MANILA, Philippines — A health official said Wednesday that government experts are considering recommending using a different coronavirus vaccine brand for the second dose of those who have received the AstraZeneca shot as supply of the jab is running low.

“They are also toying [with] the idea that there will be a different second dose,” Health Undersecretary Myrna Cabotaje told a congressional inquiry. “But hindi pa po sure kung ano ‘yung final recommendation (But their final recommendation is still unsure.)”

Cabotaje said that as long as coronavirus vaccines use the same platform, there should be no problem with using a different vaccine brand as the second dose. 

“Although mas gusto kasi natin the same brand, para kapag nag-adverse event, mapi-pinpoint po na itong brand na ito nangyari,” she said.

(Although we would prefer to use the same brand, so that if there are adverse events, we can pinpoint what brand caused it.)

AstraZeneca’s shot is a viral vector vaccine that uses a modified, non-replicating chimpanzee adenovirus that contains the gene for the coronavirus spike protein. Gamaleya Institute’s Sputnik V vaccine uses a similar platform.

Why mix?

The Department of Health said last week that there is still no sufficient evidence which says that vaccine brands can be mixed.

“Ang posisyon, whatever brand na nabakuna sa inyo, iyan pa rin ang second dose niyo,” DOH spokesperson Maria Rosario Vergeire told a news conference.

(Our position is that whatever brand is administered to you, that will still be your second dose.)

But the administration of the second dose, most especially for those who were given AstraZeneca’s shot, rests on the delivery of more doses manufactured by the British-Swedish drugmaker as all initial doses of that vaccine were given as first shots — a move that was approved by President Rodrigo Duterte himself.

Vaccine czar Carlito Galvez said during the same congressional inquiry that more AstraZeneca coronavirus vaccines could be arriving in the Philippines this month and next month, although he could not say exactly how many doses would arrive and when exactly they would reach the country.

Is it safe?

Health experts abroad generally agree that mixing and matching vaccines should be safe.

However, the United States Centers for Disease Control said that COVID-19 vaccines approved there, made by Pfizer/BioNTech and Moderna, are “not interchangeable” as “the safety and efficacy of a mixed-product series have not been evaluated.”

In the United Kingdom, mixing vaccines is being tested under the Com-Cov study, which is looking into whether combining them can give broader, longer-lasting immunity against the coronavirus and its variants.

But Rep.

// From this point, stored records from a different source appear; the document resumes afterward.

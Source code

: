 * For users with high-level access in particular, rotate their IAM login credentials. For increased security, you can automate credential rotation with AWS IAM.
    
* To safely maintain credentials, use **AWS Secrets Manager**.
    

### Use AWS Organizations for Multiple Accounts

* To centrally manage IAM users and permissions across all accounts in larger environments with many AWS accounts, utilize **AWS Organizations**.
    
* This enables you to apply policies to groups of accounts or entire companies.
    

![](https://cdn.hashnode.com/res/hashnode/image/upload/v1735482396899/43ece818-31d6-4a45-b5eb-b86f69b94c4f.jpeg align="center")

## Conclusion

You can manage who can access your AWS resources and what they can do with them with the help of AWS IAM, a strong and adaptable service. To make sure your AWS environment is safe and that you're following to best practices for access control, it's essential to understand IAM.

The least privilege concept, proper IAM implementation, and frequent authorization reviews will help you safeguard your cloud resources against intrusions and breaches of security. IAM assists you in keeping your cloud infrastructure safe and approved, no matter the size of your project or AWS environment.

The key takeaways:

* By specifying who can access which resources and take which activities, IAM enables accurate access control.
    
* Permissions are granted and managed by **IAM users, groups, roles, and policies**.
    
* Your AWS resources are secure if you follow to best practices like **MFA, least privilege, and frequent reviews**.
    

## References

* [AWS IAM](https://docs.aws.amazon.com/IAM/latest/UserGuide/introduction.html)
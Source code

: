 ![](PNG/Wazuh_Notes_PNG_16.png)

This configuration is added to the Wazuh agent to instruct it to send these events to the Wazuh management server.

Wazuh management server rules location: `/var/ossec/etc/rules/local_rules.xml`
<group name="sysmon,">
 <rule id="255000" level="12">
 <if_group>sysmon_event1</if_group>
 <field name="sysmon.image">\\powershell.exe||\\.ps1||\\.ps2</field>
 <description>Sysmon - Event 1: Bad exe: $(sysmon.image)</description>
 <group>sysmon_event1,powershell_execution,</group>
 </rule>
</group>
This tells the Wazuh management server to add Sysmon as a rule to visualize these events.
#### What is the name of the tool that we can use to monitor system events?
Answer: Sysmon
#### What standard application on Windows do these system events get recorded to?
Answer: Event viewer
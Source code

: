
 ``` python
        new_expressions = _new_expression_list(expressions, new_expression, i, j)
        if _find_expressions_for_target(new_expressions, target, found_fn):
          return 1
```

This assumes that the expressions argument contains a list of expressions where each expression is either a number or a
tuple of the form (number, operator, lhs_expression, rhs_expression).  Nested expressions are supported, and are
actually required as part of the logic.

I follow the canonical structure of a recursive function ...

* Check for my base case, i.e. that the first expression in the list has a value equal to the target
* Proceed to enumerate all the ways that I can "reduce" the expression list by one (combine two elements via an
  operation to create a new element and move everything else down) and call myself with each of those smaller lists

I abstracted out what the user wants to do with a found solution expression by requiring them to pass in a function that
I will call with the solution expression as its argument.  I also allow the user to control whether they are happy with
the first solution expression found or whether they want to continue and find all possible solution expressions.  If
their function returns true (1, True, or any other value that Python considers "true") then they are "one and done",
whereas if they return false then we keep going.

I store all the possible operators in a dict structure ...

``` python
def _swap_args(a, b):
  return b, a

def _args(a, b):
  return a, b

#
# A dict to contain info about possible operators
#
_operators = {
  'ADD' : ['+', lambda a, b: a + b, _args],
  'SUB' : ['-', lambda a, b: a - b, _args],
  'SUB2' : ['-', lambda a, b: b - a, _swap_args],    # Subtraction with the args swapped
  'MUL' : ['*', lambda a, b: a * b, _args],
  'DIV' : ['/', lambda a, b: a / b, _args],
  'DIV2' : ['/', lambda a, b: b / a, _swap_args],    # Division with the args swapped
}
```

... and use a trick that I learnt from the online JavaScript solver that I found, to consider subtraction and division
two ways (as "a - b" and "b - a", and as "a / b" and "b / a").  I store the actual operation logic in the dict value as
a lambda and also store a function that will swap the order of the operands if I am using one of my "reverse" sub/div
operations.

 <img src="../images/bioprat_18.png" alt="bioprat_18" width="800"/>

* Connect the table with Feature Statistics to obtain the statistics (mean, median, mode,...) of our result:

Bernadette Herrera-Dy (Bagong Henerasyon party-list), who grilled Cabotaje on the availability of a second dose, is still wary of the safety of mixing different vaccine brands and its potential to make an already vaccine-hesitant country more apprehensive about the shots.

“Nakakatakot naman ‘yong ganyan. Kahit kunyari, na-vaccine ka ng iba, tapos hindi dumating ‘yan, iisipin na iva-vaccine ka ng ibang klaseng brand, medyo lalong lalaki ang fear ng ating mga tao kapag ganyan,” Herrera-Dy said.

(That’s scary. For example, you get the vaccine, and more doses of it do not arrive, we’ll think that we would get vaccinated with a different brand, that would create more fear among our people.)